[INSTRUCTIONS TO FOLLOW] Go through the material below and return each line with the string "Shared" in it.

[SOURCE DATA]
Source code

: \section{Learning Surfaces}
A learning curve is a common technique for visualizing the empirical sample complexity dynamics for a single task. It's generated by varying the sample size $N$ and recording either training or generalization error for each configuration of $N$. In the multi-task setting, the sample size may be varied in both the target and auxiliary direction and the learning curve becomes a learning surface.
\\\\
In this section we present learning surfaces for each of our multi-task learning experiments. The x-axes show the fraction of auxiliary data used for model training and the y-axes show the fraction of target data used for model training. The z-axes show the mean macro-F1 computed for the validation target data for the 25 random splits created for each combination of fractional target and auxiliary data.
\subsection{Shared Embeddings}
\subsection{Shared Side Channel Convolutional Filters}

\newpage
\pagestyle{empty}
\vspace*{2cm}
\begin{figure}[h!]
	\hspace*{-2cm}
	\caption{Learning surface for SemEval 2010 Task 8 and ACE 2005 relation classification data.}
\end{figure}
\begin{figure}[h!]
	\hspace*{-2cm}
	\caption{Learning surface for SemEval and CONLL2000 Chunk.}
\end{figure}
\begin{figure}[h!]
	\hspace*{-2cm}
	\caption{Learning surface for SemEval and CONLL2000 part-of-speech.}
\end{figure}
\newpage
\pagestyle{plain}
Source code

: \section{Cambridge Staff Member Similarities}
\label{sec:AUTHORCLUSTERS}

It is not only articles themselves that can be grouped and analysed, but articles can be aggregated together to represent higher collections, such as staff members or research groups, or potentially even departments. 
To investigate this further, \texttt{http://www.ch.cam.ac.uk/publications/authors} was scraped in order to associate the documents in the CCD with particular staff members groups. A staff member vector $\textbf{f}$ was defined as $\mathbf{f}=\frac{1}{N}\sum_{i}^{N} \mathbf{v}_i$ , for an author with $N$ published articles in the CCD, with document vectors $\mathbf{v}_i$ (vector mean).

[EXPECTED ANSWER]
\subsection{Shared Embeddings}
\subsection{Shared Side Channel Convolutional Filters}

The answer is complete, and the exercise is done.